A fine Republican sentiment
From Theodore Roosevelt’s speech at the dedication of the new House Office Building on April 14, 1906, as quoted by Edmond Morris in Theodore Rex at 442:
It is important to this people to grapple with the problems connected with the amassing of enormous fortunes, and the use of those fortunes, both corporate and individual, in business. . . . No amount of charity in spending such fortunes in any way compensates for misconduct in making them. As a matter of personal conviction, and without pretending to discuss the details or formulate the system, I feel that we should ultimately have to consider the adoption of some such scheme as that of a progressive tax on all fortunes, beyond a certain amount, either given in life or devised or bequeathed upon the death of any individual—a tax so framed as to put it out of the power of the owner of one of these enormous fortunes to hand on more than a certain amount to any one individual.

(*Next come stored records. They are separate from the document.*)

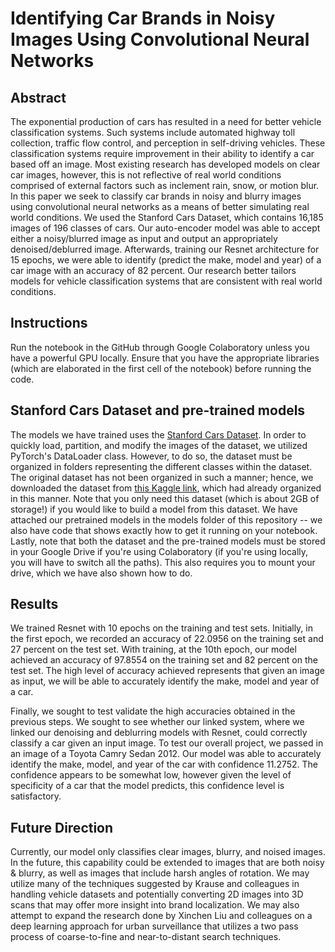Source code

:# Identifying Car Brands in Noisy Images Using Convolutional Neural Networks

## Abstract

The exponential production of cars has resulted in a need for better vehicle classification systems. Such systems include automated highway toll collection, traffic flow control, and perception in self-driving vehicles. These classification systems require improvement in their ability to identify a car based off an image. Most existing research has developed models on clear car images, however, this is not reflective of real world conditions comprised of external factors such as inclement rain, snow, or motion blur. In this paper we seek to classify car brands in noisy and blurry images using convolutional neural networks as a means of better simulating real world conditions. We used the Stanford Cars Dataset, which contains 16,185 images of 196 classes of cars. Our auto-encoder model was able to accept either a noisy/blurred image as input and output an appropriately denoised/deblurred image. Afterwards, training our Resnet architecture for 15 epochs, we were able to identify (predict the make, model and year) of a car image with an accuracy of 82 percent. Our research better tailors models for vehicle classification systems that are consistent with real world conditions.

## Instructions

Run the notebook in the GitHub through Google Colaboratory unless you have a powerful GPU locally. Ensure that you have the appropriate libraries (which are elaborated in the first cell of the notebook) before running the code. 

## Stanford Cars Dataset and pre-trained models

The models we have trained uses the [Stanford Cars Dataset](https://ai.stanford.edu/~jkrause/cars/car_dataset.html "Stanford Cars Dataset"). In order to quickly load, partition, and modify the images of the dataset, we utilized PyTorch's DataLoader class. However, to do so, the dataset must be organized in folders representing the different classes within the dataset. The original dataset has not been organized in such a manner; hence, we downloaded the dataset from [this Kaggle link](https://www.kaggle.com/datasets/jessicali9530/stanford-cars-dataset "Kaggle Dataset Link"), which had already organized in this manner. Note that you only need this dataset (which is about 2GB of storage!) if you would like to build a model from this dataset. We have attached our pretrained models in the models folder of this repository -- we also have code that shows exactly how to get it running on your notebook. Lastly, note that both the dataset and the pre-trained models must be stored in your Google Drive if you're using Colaboratory (if you're using locally, you will have to switch all the paths). This also requires you to mount your drive, which we have  also shown how to do.

## Results
We trained Resnet with 10 epochs on the training and test sets. Initially, in the first epoch, we recorded an accuracy of 22.0956 on the training set and 27 percent on the test set. With training, at the 10th epoch, our model achieved an accuracy of 97.8554 on the training set and 82 percent on the test set. The high level of accuracy achieved represents that given an image as input, we will be able to accurately identify the make, model and year of a car.

Finally, we sought to test validate the high accuracies obtained in the previous steps. We sought to see whether our linked system, where we linked our denoising and deblurring models with Resnet, could correctly classify a car given an input image. To test our overall project, we passed in an image of a Toyota Camry Sedan 2012. Our model was able to accurately identify the make, model, and year of the car with confidence 11.2752. The confidence appears to be somewhat low, however given the level of specificity of a car that the model predicts, this confidence level is satisfactory.

## Future Direction
Currently, our model only classifies clear images, blurry, and noised images. In the future, this capability could be extended to images that are both noisy & blurry, as well as images that include harsh angles of rotation. We may utilize many of the techniques suggested by Krause and colleagues in handling vehicle datasets and potentially converting 2D images into 3D scans that may offer more insight into brand localization. We may also attempt to expand the research done by Xinchen Liu and colleagues on a deep learning approach for urban surveillance that utilizes a two pass process of coarse-to-fine and near-to-distant search techniques.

It's hard to imagine any President since Lyndon Johnson endorsing this idea. Oddly, this part of Roosevelt's speech was hardly noticed at the time because it seemed almost mild in the context of a very strong progressive movement led by William Jennings Bryan, Robert M. LaFollette, et al., the great media attention to the evil doings of corporate America (remember the muckrakers), and the perceived control that the uber-capitalists of the time had over State and federal governments.